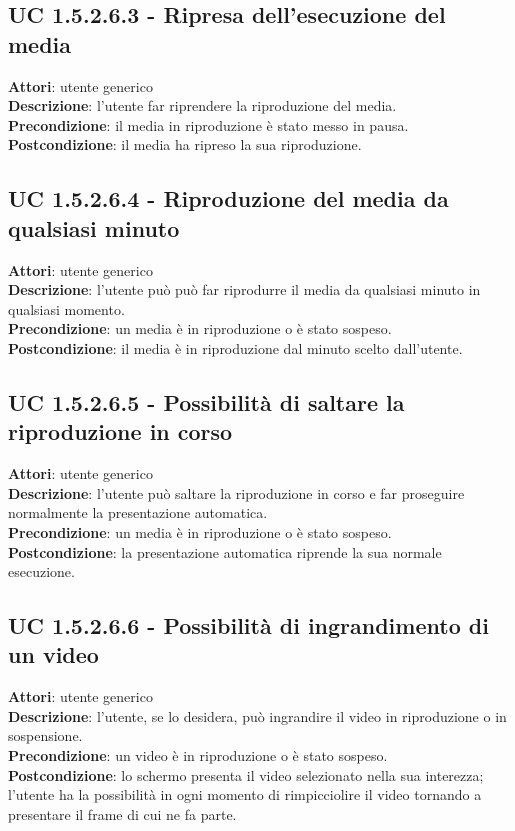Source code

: 	\subsection{UC 1.5.2.6.3 - Ripresa dell'esecuzione del media}{
		\label{uc1.5.2.6.3}
		\textbf{Attori}: utente generico \\
		\textbf{Descrizione}: l'utente far riprendere la riproduzione del media. \\
		\textbf{Precondizione}: il media in riproduzione è stato messo in pausa.	\\
		\textbf{Postcondizione}: il media ha ripreso la sua riproduzione.	\\
	}
	\subsection{UC 1.5.2.6.4 - Riproduzione del media da qualsiasi minuto}{
		\label{uc1.5.2.6.4}
		\textbf{Attori}: utente generico \\
		\textbf{Descrizione}: l'utente può può far riprodurre il media da qualsiasi minuto in qualsiasi momento. \\
		\textbf{Precondizione}: un media è in riproduzione o è stato sospeso.	\\
		\textbf{Postcondizione}: il media è in riproduzione dal minuto scelto dall'utente.	\\
	}
	\subsection{UC 1.5.2.6.5 - Possibilità di saltare la riproduzione in corso}{
		\label{uc1.5.2.6.5}
		\textbf{Attori}: utente generico \\
		\textbf{Descrizione}: l'utente può saltare la riproduzione in corso e far proseguire normalmente la presentazione automatica. \\
		\textbf{Precondizione}: un media è in riproduzione o è stato sospeso.	\\
		\textbf{Postcondizione}: la presentazione automatica riprende la sua normale esecuzione.	\\
	}
	\subsection{UC 1.5.2.6.6 - Possibilità di ingrandimento di un video}{
		\label{uc1.5.2.6.6}
		\textbf{Attori}: utente generico \\
		\textbf{Descrizione}: l'utente, se lo desidera, può ingrandire il video in riproduzione o in sospensione. \\
		\textbf{Precondizione}: un video è in riproduzione o è stato sospeso.	\\
		\textbf{Postcondizione}: lo schermo presenta il video selezionato nella sua interezza; l'utente ha la possibilità in ogni momento di rimpicciolire il video tornando a presentare il frame di cui ne fa parte.	\\
	}
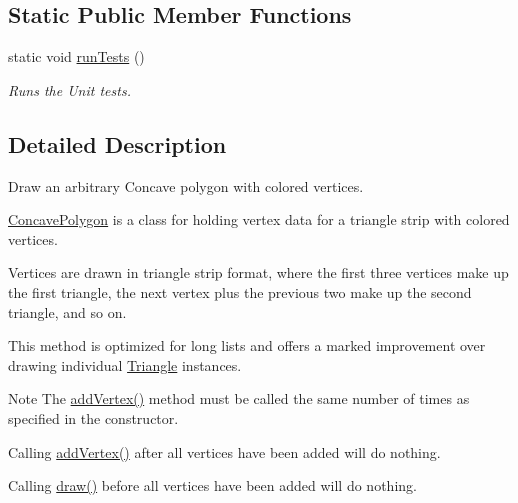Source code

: \subsection*{\-Static \-Public \-Member \-Functions}
\begin{DoxyCompactItemize}
\item 
static void \hyperlink{classtsgl_1_1_concave_polygon_ace68fa148735bf43d9648cb58a04ac46}{run\-Tests} ()
\begin{DoxyCompactList}\small\item\em \-Runs the \-Unit tests. \end{DoxyCompactList}\end{DoxyCompactItemize}


\subsection{\-Detailed \-Description}
\-Draw an arbitrary \-Concave polygon with colored vertices. 

\hyperlink{classtsgl_1_1_concave_polygon}{\-Concave\-Polygon} is a class for holding vertex data for a triangle strip with colored vertices.

\-Vertices are drawn in triangle strip format, where the first three vertices make up the first triangle, the next vertex plus the previous two make up the second triangle, and so on.

\-This method is optimized for long lists and offers a marked improvement over drawing individual \hyperlink{classtsgl_1_1_triangle}{\-Triangle} instances. \begin{DoxyNote}{\-Note}
\-The \hyperlink{classtsgl_1_1_concave_polygon_ae2675ff0bf54cc7092a9ab3418dcab30}{add\-Vertex()} method must be called the same number of times as specified in the constructor. 

\-Calling \hyperlink{classtsgl_1_1_concave_polygon_ae2675ff0bf54cc7092a9ab3418dcab30}{add\-Vertex()} after all vertices have been added will do nothing. 

\-Calling \hyperlink{classtsgl_1_1_concave_polygon_a06d759932483ae2b54bb807db20cbc4a}{draw()} before all vertices have been added will do nothing. 
\end{DoxyNote}


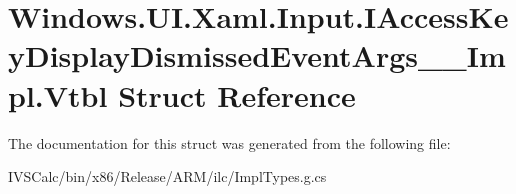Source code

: \hypertarget{struct_windows_1_1_u_i_1_1_xaml_1_1_input_1_1_i_access_key_display_dismissed_event_args_____impl_1_1_vtbl}{}\section{Windows.\+U\+I.\+Xaml.\+Input.\+I\+Access\+Key\+Display\+Dismissed\+Event\+Args\+\_\+\+\_\+\+Impl.\+Vtbl Struct Reference}
\label{struct_windows_1_1_u_i_1_1_xaml_1_1_input_1_1_i_access_key_display_dismissed_event_args_____impl_1_1_vtbl}


The documentation for this struct was generated from the following file\+:\begin{DoxyCompactItemize}
\item 
I\+V\+S\+Calc/bin/x86/\+Release/\+A\+R\+M/ilc/Impl\+Types.\+g.\+cs\end{DoxyCompactItemize}
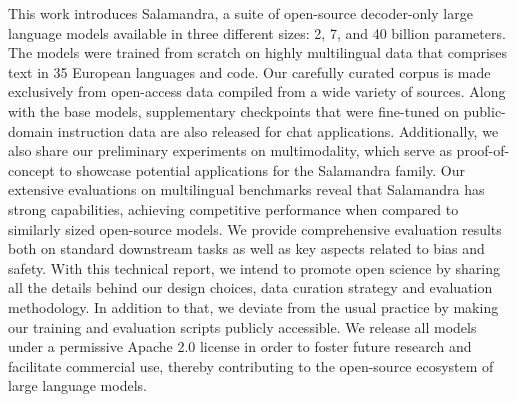 This work introduces Salamandra, a suite of open-source decoder-only large language models available in three different sizes: 2, 7, and 40 billion parameters.
The models were trained from scratch on highly multilingual data that comprises text in 35 \mbox{European} languages and code. Our carefully curated corpus is made exclusively from open-access data compiled from a wide variety of sources. 
Along with the base models, supplementary checkpoints that were fine-tuned on public-domain \mbox{instruction} data are also released for chat applications. 
Additionally, we also share our preliminary experiments on multimodality, which serve as proof-of-concept to showcase potential applications for the Salamandra family.
Our extensive evaluations on multilingual benchmarks reveal that Salamandra has strong capabilities, achieving competitive performance when compared to similarly sized open-source models. 
We provide comprehensive evaluation results both on standard downstream tasks as well as key aspects related to bias and safety.
With this technical report, we intend to promote open science by sharing all the details behind our design choices, data curation strategy and evaluation methodology.
In addition to that, we deviate from the usual practice by making our training and evaluation scripts publicly accessible.
We release all models under a permissive Apache 2.0 license in order to foster future research and facilitate commercial use, thereby contributing to the open-source ecosystem of large language models.
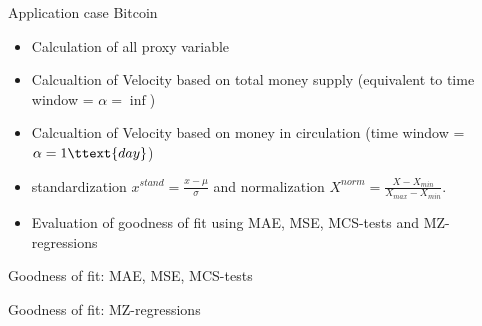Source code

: \documentclass[]{beamer}
\begin{document}
\begin{frame}{Application case Bitcoin}
  \begin{itemize}
  \item Calculation of all proxy variable
  \item Calcualtion of Velocity based on total money supply (equivalent to time window = \(\alpha = \inf\))
  \item Calcualtion of Velocity based on money in circulation (time window = \(\alpha = 1 \ttext{ day}\))
  \item standardization $x^{stand} = \frac{x-\mu}{\sigma}$ and normalization $X^{norm} = \frac{X-X_{min}}{X_{max}-X_{min}}$.
  \item Evaluation of goodness of fit using MAE, MSE, MCS-tests and MZ-regressions
  \end{itemize}
\end{frame}





\begin{frame}{Goodness of fit: MAE, MSE, MCS-tests}
  
  \begin{center}
    \begin{table}
      \caption{Mean absolute error for normalized data of %
        approximation methods compared to estimation methods. Approximators in %
        5\%-Model confidence set marked by \(\dag\) and %
        in 1\%-Model confidence set marked by \(\ddag\).}
      \label{tbl: errortable1}
    \end{table}
    \vspace{-4mm}
  \end{center}

\end{frame}


\begin{frame}{Goodness of fit: MZ-regressions}
  
  \begin{center}
    \begin{table}
      \caption{Minzer-Zarnowitz regressions for standardized and %
        normalized approximation and estimation data.}
      \label{tbl: errortable2}
    \end{table}
    \vspace{-4mm}
  \end{center}

\end{frame}
\end{document}

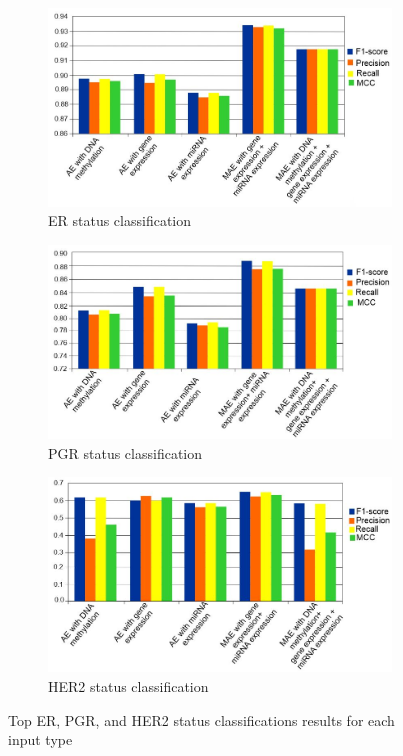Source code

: \begin{figure}
	\centering
	\begin{subfigure}{.49\linewidth}
		\centering
		\includegraphics[scale=0.8]{images/1.png}
		\caption{ER status classification}
        \label{fig:top_er}
	\end{subfigure}
	\begin{subfigure}{.49\linewidth}
		\centering
		\includegraphics[scale=0.8]{images/2.png}
		\caption{PGR status classification}
        \label{fig:top_pgr}
	\end{subfigure}
	\begin{subfigure}{0.49\linewidth}
		\centering
		\includegraphics[scale=0.8]{images/3.png}
		\caption{HER2 status classification }
        \label{fig:top_her2}
	\end{subfigure}
	\caption{Top ER, PGR, and HER2 status classifications results for each input type~\cite{karimACCESS2019}} 
	\label{fig6}
		\vspace{-2mm} 
\end{figure}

*Task goal*: Images in the records should not be copied. Repeat all the rest exactly.

*Exercise response*:
Source code

: 	\subsection{UC 1.5.2.6.3 - Ripresa dell'esecuzione del media}{
		\label{uc1.5.2.6.3}
		\textbf{Attori}: utente generico \\
		\textbf{Descrizione}: l'utente far riprendere la riproduzione del media. \\
		\textbf{Precondizione}: il media in riproduzione è stato messo in pausa.	\\
		\textbf{Postcondizione}: il media ha ripreso la sua riproduzione.	\\
	}
	\subsection{UC 1.5.2.6.4 - Riproduzione del media da qualsiasi minuto}{
		\label{uc1.5.2.6.4}
		\textbf{Attori}: utente generico \\
		\textbf{Descrizione}: l'utente può può far riprodurre il media da qualsiasi minuto in qualsiasi momento. \\
		\textbf{Precondizione}: un media è in riproduzione o è stato sospeso.	\\
		\textbf{Postcondizione}: il media è in riproduzione dal minuto scelto dall'utente.	\\
	}
	\subsection{UC 1.5.2.6.5 - Possibilità di saltare la riproduzione in corso}{
		\label{uc1.5.2.6.5}
		\textbf{Attori}: utente generico \\
		\textbf{Descrizione}: l'utente può saltare la riproduzione in corso e far proseguire normalmente la presentazione automatica. \\
		\textbf{Precondizione}: un media è in riproduzione o è stato sospeso.	\\
		\textbf{Postcondizione}: la presentazione automatica riprende la sua normale esecuzione.	\\
	}
	\subsection{UC 1.5.2.6.6 - Possibilità di ingrandimento di un video}{
		\label{uc1.5.2.6.6}
		\textbf{Attori}: utente generico \\
		\textbf{Descrizione}: l'utente, se lo desidera, può ingrandire il video in riproduzione o in sospensione. \\
		\textbf{Precondizione}: un video è in riproduzione o è stato sospeso.	\\
		\textbf{Postcondizione}: lo schermo presenta il video selezionato nella sua interezza; l'utente ha la possibilità in ogni momento di rimpicciolire il video tornando a presentare il frame di cui ne fa parte.	\\
	}
Source code

: \subsection*{\-Static \-Public \-Member \-Functions}
\begin{DoxyCompactItemize}
\item 
static void \hyperlink{classtsgl_1_1_concave_polygon_ace68fa148735bf43d9648cb58a04ac46}{run\-Tests} ()
\begin{DoxyCompactList}\small\item\em \-Runs the \-Unit tests. \end{DoxyCompactList}\end{DoxyCompactItemize}


\subsection{\-Detailed \-Description}
\-Draw an arbitrary \-Concave polygon with colored vertices. 

\hyperlink{classtsgl_1_1_concave_polygon}{\-Concave\-Polygon} is a class for holding vertex data for a triangle strip with colored vertices.

\-Vertices are drawn in triangle strip format, where the first three vertices make up the first triangle, the next vertex plus the previous two make up the second triangle, and so on.

\-This method is optimized for long lists and offers a marked improvement over drawing individual \hyperlink{classtsgl_1_1_triangle}{\-Triangle} instances. \begin{DoxyNote}{\-Note}
\-The \hyperlink{classtsgl_1_1_concave_polygon_ae2675ff0bf54cc7092a9ab3418dcab30}{add\-Vertex()} method must be called the same number of times as specified in the constructor. 

\-Calling \hyperlink{classtsgl_1_1_concave_polygon_ae2675ff0bf54cc7092a9ab3418dcab30}{add\-Vertex()} after all vertices have been added will do nothing. 

\-Calling \hyperlink{classtsgl_1_1_concave_polygon_a06d759932483ae2b54bb807db20cbc4a}{draw()} before all vertices have been added will do nothing. 
\end{DoxyNote}


Source code

: \hypertarget{struct_windows_1_1_u_i_1_1_xaml_1_1_input_1_1_i_access_key_display_dismissed_event_args_____impl_1_1_vtbl}{}\section{Windows.\+U\+I.\+Xaml.\+Input.\+I\+Access\+Key\+Display\+Dismissed\+Event\+Args\+\_\+\+\_\+\+Impl.\+Vtbl Struct Reference}
\label{struct_windows_1_1_u_i_1_1_xaml_1_1_input_1_1_i_access_key_display_dismissed_event_args_____impl_1_1_vtbl}


The documentation for this struct was generated from the following file\+:\begin{DoxyCompactItemize}
\item 
I\+V\+S\+Calc/bin/x86/\+Release/\+A\+R\+M/ilc/Impl\+Types.\+g.\+cs\end{DoxyCompactItemize}
 This work introduces Salamandra, a suite of open-source decoder-only large language models available in three different sizes: 2, 7, and 40 billion parameters.
The models were trained from scratch on highly multilingual data that comprises text in 35 \mbox{European} languages and code. Our carefully curated corpus is made exclusively from open-access data compiled from a wide variety of sources. 
Along with the base models, supplementary checkpoints that were fine-tuned on public-domain \mbox{instruction} data are also released for chat applications. 
Additionally, we also share our preliminary experiments on multimodality, which serve as proof-of-concept to showcase potential applications for the Salamandra family.
Our extensive evaluations on multilingual benchmarks reveal that Salamandra has strong capabilities, achieving competitive performance when compared to similarly sized open-source models. 
We provide comprehensive evaluation results both on standard downstream tasks as well as key aspects related to bias and safety.
With this technical report, we intend to promote open science by sharing all the details behind our design choices, data curation strategy and evaluation methodology.
In addition to that, we deviate from the usual practice by making our training and evaluation scripts publicly accessible.
We release all models under a permissive Apache 2.0 license in order to foster future research and facilitate commercial use, thereby contributing to the open-source ecosystem of large language models.
Source code

: \documentclass[]{beamer}
\begin{document}
\begin{frame}{Application case Bitcoin}
  \begin{itemize}
  \item Calculation of all proxy variable
  \item Calcualtion of Velocity based on total money supply (equivalent to time window = \(\alpha = \inf\))
  \item Calcualtion of Velocity based on money in circulation (time window = \(\alpha = 1 \ttext{ day}\))
  \item standardization $x^{stand} = \frac{x-\mu}{\sigma}$ and normalization $X^{norm} = \frac{X-X_{min}}{X_{max}-X_{min}}$.
  \item Evaluation of goodness of fit using MAE, MSE, MCS-tests and MZ-regressions
  \end{itemize}
\end{frame}





\begin{frame}{Goodness of fit: MAE, MSE, MCS-tests}
  
  \begin{center}
    \begin{table}
      \caption{Mean absolute error for normalized data of %
        approximation methods compared to estimation methods. Approximators in %
        5\%-Model confidence set marked by \(\dag\) and %
        in 1\%-Model confidence set marked by \(\ddag\).}
      \label{tbl: errortable1}
    \end{table}
    \vspace{-4mm}
  \end{center}

\end{frame}


\begin{frame}{Goodness of fit: MZ-regressions}
  
  \begin{center}
    \begin{table}
      \caption{Minzer-Zarnowitz regressions for standardized and %
        normalized approximation and estimation data.}
      \label{tbl: errortable2}
    \end{table}
    \vspace{-4mm}
  \end{center}

\end{frame}
\end{document}

Source code

: \begin{figure}
	\centering
	\begin{subfigure}{.49\linewidth}
		\centering
		\includegraphics[scale=0.8]{images/1.png}
		\caption{ER status classification}
        \label{fig:top_er}
	\end{subfigure}
	\begin{subfigure}{.49\linewidth}
		\centering
		\includegraphics[scale=0.8]{images/2.png}
		\caption{PGR status classification}
        \label{fig:top_pgr}
	\end{subfigure}
	\begin{subfigure}{0.49\linewidth}
		\centering
		\includegraphics[scale=0.8]{images/3.png}
		\caption{HER2 status classification }
        \label{fig:top_her2}
	\end{subfigure}
	\caption{Top ER, PGR, and HER2 status classifications results for each input type~\cite{karimACCESS2019}} 
	\label{fig6}
		\vspace{-2mm} 
\end{figure}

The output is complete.